**Directions for this task**: Return, word for word, the lines running from the one that contains "vous plaît, s’il" to the final line of the listing below.

**Data for review**:
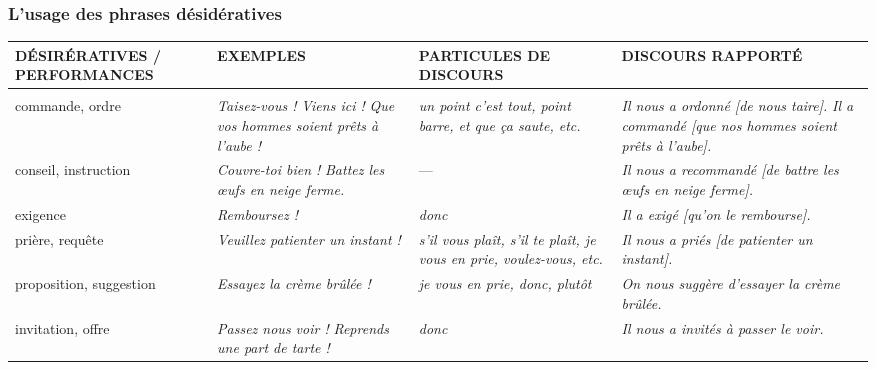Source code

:\documentclass[UTF8]{report}
\begin{document}
\subsubsection{L’usage des phrases désidératives}
\begin{table}[H]
\centering
\begin{adjustbox}{max width=\textwidth}
\begin{tabular}{|p{}|p{}|p{}|p{}|}
\hline
\rowcolor{cyan!20}
\textbf{DÉSIRÉRATIVES / PERFORMANCES} & \textbf{EXEMPLES} & \textbf{PARTICULES DE DISCOURS} & \textbf{DISCOURS RAPPORTÉ} \\
\hline
\rowcolor{cyan!10}
\multicolumn{4}{|l|}{\textbf{OBLIGATION}} \\
\hline
commande, ordre &
\textit{Taisez-vous !} \newline \textit{Viens ici !} \newline \textit{Que vos hommes soient prêts à l’aube !} &
\textit{un point c’est tout, point barre, et que ça saute, etc.} &
\textit{Il nous a ordonné [de nous taire].} \newline
\textit{Il a commandé [que nos hommes soient prêts à l’aube].} \\
\hline

conseil, instruction &
\textit{Couvre-toi bien !} \newline \textit{Battez les œufs en neige ferme.} &
--- &
\textit{Il nous a recommandé [de battre les œufs en neige ferme].} \\
\hline

exigence &
\textit{Remboursez !} &
\textit{donc} &
\textit{Il a exigé [qu’on le rembourse].} \\
\hline

prière, requête &
\textit{Veuillez patienter un instant !} &
\textit{s’il vous plaît, s’il te plaît, je vous en prie, voulez-vous, etc.} &
\textit{Il nous a priés [de patienter un instant].} \\
\hline

proposition, suggestion &
\textit{Essayez la crème brûlée !} &
\textit{je vous en prie, donc, plutôt} &
\textit{On nous suggère d’essayer la crème brûlée.} \\
\hline

invitation, offre &
\textit{Passez nous voir !} \newline \textit{Reprends une part de tarte !} &
\textit{donc} &
\textit{Il nous a invités à passer le voir.} \\
\hline


\end{tabular}
\end{adjustbox}
\end{table}
\end{document}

**Result of this task**:
\textit{s’il vous plaît, s’il te plaît, je vous en prie, voulez-vous, etc.} &
\textit{Il nous a priés [de patienter un instant].} \\
\hline

proposition, suggestion &
\textit{Essayez la crème brûlée !} &
\textit{je vous en prie, donc, plutôt} &
\textit{On nous suggère d’essayer la crème brûlée.} \\
\hline

invitation, offre &
\textit{Passez nous voir !} \newline \textit{Reprends une part de tarte !} &
\textit{donc} &
\textit{Il nous a invités à passer le voir.} \\
\hline


\end{tabular}
\end{adjustbox}
\end{table}
\end{document}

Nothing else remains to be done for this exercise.